In his 2007 book Love Is A Mixtape, author Rob Sheffield describes his introduction to Pavement, the ’90s indie rock band that put singer/songwriter Stephen Malkmus on the musical map:
Our friend Joe in New York sent us a tape, a third-generation dub of the Pavement album Slanted And Enchanted. Renee and I decided this was our favorite tape of all time. The guitars were all boyish ache and shiver. The vocals were funny bad poetry sung through a Burger World drive-through mike. The melodies were full of surfer-boy serenity, dreaming through a haze of tape hiss and mysterious amp noise. This was the greatest band ever, obviously. And they didn’t live twenty years ago, or ten years ago, or even five years ago. They were right now. They were ours.
Pavement has since remained Sheffield’s band; a quick Google search will reveal his lifelong obsession with the group, both as a pseudo-celebrity music writer and a passionate fan. Saturday night’s Stephen Malkmus & The Jicks show at The Back Room @ Colectivo was a reminder that Malkmus himself is a musician who belongs to a certain group of people—even 20 years after Pavement’s tragically early demise.
As a twenty-something spring chicken, Sheffield first saw Pavement in the early 1990s. Today, the writer is 52 years old; his passion for Pavement mirrors that of his peers. Though The Back Room was mostly a sea of salt and pepper hair, there was a surprising amount of younger fans who came out to see Malkmus alongside people who could easily be their parents.

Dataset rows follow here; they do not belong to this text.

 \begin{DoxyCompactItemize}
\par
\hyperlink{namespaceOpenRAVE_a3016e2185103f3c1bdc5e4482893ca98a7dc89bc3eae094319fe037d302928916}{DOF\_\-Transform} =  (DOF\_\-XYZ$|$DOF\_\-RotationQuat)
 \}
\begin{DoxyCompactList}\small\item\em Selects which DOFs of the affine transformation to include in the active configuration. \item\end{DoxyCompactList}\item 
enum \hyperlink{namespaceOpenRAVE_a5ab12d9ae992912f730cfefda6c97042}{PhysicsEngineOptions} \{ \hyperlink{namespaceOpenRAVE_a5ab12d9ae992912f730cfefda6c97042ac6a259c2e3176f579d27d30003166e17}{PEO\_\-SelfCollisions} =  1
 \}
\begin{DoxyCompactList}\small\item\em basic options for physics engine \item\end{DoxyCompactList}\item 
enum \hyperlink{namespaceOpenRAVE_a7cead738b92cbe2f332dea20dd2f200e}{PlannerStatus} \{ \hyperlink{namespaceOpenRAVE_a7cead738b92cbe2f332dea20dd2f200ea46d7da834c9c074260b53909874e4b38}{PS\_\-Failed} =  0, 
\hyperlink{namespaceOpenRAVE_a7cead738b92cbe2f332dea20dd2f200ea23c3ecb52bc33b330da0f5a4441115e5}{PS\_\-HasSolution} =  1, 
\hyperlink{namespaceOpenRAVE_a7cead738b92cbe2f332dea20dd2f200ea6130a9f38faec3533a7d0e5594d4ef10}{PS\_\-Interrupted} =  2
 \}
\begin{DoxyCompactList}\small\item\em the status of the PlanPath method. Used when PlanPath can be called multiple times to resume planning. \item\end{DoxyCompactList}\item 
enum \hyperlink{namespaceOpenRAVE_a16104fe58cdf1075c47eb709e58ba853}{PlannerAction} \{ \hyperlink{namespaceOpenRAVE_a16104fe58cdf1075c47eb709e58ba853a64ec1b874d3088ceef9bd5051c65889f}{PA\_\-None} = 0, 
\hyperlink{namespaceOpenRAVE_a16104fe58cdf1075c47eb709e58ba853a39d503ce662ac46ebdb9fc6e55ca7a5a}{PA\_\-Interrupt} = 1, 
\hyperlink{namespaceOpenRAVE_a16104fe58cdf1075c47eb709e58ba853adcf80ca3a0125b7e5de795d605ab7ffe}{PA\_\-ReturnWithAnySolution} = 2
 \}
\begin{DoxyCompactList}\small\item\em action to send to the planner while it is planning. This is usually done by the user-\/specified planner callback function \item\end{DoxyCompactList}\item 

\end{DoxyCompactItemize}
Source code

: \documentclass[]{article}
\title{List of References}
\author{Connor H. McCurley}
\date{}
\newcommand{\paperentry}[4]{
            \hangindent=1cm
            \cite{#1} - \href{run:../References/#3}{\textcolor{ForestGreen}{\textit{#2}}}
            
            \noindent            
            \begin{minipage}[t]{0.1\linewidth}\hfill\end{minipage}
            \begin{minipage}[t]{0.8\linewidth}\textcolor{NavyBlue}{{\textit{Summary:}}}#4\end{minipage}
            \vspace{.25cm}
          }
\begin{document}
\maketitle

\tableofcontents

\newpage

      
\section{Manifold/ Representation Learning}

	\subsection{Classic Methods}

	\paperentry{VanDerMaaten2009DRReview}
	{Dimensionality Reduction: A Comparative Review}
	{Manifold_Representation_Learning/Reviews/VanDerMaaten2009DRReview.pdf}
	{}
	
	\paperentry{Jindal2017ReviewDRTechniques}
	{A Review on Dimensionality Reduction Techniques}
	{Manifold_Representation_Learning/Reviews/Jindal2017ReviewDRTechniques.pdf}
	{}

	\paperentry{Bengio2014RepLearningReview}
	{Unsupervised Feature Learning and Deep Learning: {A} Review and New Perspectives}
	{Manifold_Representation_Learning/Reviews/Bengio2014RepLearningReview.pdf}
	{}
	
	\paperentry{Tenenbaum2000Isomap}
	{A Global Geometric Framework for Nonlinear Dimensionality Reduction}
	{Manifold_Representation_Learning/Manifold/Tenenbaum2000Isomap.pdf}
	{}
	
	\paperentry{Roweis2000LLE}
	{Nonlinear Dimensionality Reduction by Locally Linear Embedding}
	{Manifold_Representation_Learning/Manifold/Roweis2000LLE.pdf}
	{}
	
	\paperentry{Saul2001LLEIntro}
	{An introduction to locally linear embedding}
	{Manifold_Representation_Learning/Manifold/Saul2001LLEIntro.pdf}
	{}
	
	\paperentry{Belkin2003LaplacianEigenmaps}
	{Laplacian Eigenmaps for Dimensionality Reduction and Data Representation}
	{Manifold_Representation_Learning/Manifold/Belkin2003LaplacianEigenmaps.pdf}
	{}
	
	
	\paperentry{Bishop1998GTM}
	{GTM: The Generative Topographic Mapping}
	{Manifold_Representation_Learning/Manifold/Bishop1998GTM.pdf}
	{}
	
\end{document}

Pavement is one of those bands with an infamous, well-deserved cult following. The early 1990s admittedly didn’t provide much rock music worth writing home about (sorry, Mr. Vedder). The lighthearted, earnest four-piece offered a light at the end of the scuzzy grunge-rock tunnel. Many a music critic has crowned Pavement the best band of the 1990s, and that sentiment is objectively accurate (sorry, Mr. Cobain).
Malkmus became an indie rock hero for his comical earnestness, slick guitar riffs, and almost dissociative singing style. Pavement broke up in 1999, and his solo effort The Jicks have been a band for significantly longer than Pavement even existed. Malkmus continues to be idolized through the ups and downs of his long career; the band very quickly sold out The Back Room, a venue certainly too small for Malkmus’ legacy and impact.
Portland post-punkers Lithics warmed up the crowd before Malkmus and company took the stage. The band was an all-too-appropriate choice for an opener. Their late ’80s, Pixies-esque punk was refreshingly straightforward, reminiscent of the long-gone time when Pavement was on top of the world. Aubrey Hornor’s atonal crooning mirrored a Stop Making Sense-era David Byrne; the band’s influences are no secret.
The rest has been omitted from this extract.